Preis und Nachhaltigkeit
Der Konkurs der Biokette Müller dürfte eine Folge dieser Entwicklung sein. Sie zeigt, dass die Zahlungsbereitschaft der Kundinnen und Kunden – auch bei Ökoprodukten – an Grenzen stösst. Anders formuliert: Produkte können auf Dauer nur nachhaltig sein, wenn auch der Preis stimmt. Produkte, die zwar in gewissen Dimensionen ökologischer sind als andere, die sich aber niemand leisten kann, sind nicht nachhaltig. Die Annahme, dass nachhaltige Lebensmittel teurer sein dürfen, wird durch diese Entwicklung infrage gestellt. Darauf haben wir in unserem letzten Newsletter hingewiesen. Die Preise von Nahrungsmitteln können auch eine Folge von politischen Entscheidungen sein. Immer mehr Regulierungen für Lebensmittelhersteller und Konsumenten verteuern Lebensmittel ebenfalls. «Leider stehen die Zeichen derzeit eher auf mehr Dirigismus und Konsumentenerziehung. Das treibt die Preise weiter in die Höhe», schreibt die Präsidentin des Schweizerischen Konsumentenforums, Babette Sigg, dazu passend in der «NZZ».
Nachhaltigkeit muss umfassend gedacht werden.
Was in der Diskussion oft vergessen wird: Eine nachhaltige Landwirtschaft ist produktiv. Sie nutzt die ihr zu Verfügung stehenden Flächen ressourceneffizient. Ressourcen wie Land, Wasser, Dünger, Pflanzenschutzmittel, Arbeit und Geld sind so effizient wie möglich einzusetzen. Denn grundsätzlich ist jede landwirtschaftliche Produktion ein Eingriff in die Natur.
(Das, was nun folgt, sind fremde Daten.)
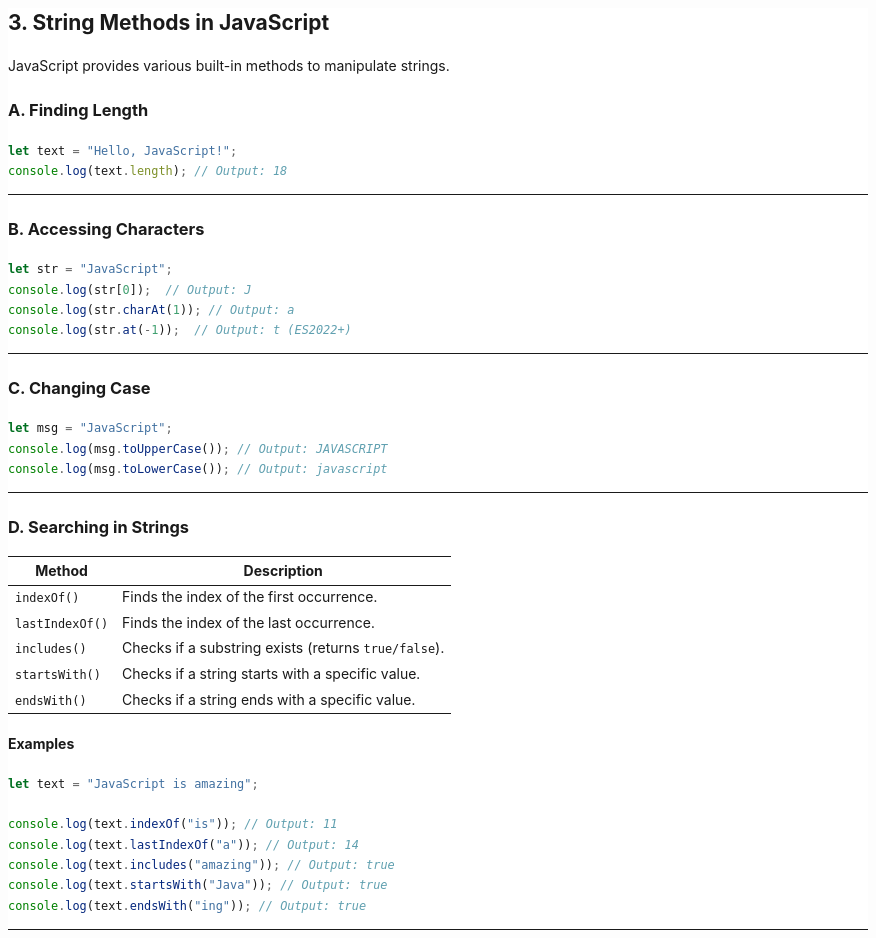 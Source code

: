## **3. String Methods in JavaScript**
JavaScript provides various built-in methods to manipulate strings.

### **A. Finding Length**
```javascript
let text = "Hello, JavaScript!";
console.log(text.length); // Output: 18
```

---

### **B. Accessing Characters**
```javascript
let str = "JavaScript";
console.log(str[0]);  // Output: J
console.log(str.charAt(1)); // Output: a
console.log(str.at(-1));  // Output: t (ES2022+)
```

---

### **C. Changing Case**
```javascript
let msg = "JavaScript";
console.log(msg.toUpperCase()); // Output: JAVASCRIPT
console.log(msg.toLowerCase()); // Output: javascript
```

---

### **D. Searching in Strings**
| Method             | Description |
|--------------------|-------------|
| `indexOf()`       | Finds the index of the first occurrence. |
| `lastIndexOf()`   | Finds the index of the last occurrence. |
| `includes()`      | Checks if a substring exists (returns `true/false`). |
| `startsWith()`    | Checks if a string starts with a specific value. |
| `endsWith()`      | Checks if a string ends with a specific value. |

#### **Examples**
```javascript
let text = "JavaScript is amazing";

console.log(text.indexOf("is")); // Output: 11
console.log(text.lastIndexOf("a")); // Output: 14
console.log(text.includes("amazing")); // Output: true
console.log(text.startsWith("Java")); // Output: true
console.log(text.endsWith("ing")); // Output: true
```

---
Die Ansicht, dass Bio gut fürs Klima ist und die Biodiversität fördert, ist hingegen weit verbreitet. Doch sie erweist sich je länger je mehr als falsch. Der grössere Flächenverbrauch der Ökolandwirtschaft führt dazu, dass Flächen mit hoher Bindungswirkung für Treibhausgase nicht mehr zur Verfügung stehen. Eine englische Studie kommt zudem zum Schluss, dass sich der grössere Flächenverbrauch schlechter auf die Artenvielfalt auswirkt als eine intensive Landwirtschaft auf geringeren Flächen. Eine ökonomisch und ökologisch betriebene Landwirtschaft muss gerade vor dem Hintergrund des globalen Bevölkerungswachstums produktiv sein, damit die Rechnung für die Bäuerinnen und Bauern aufgeht und Nahrungsmittel erschwinglich sind. Und damit der sozialen Dimension Rechnung getragen wird.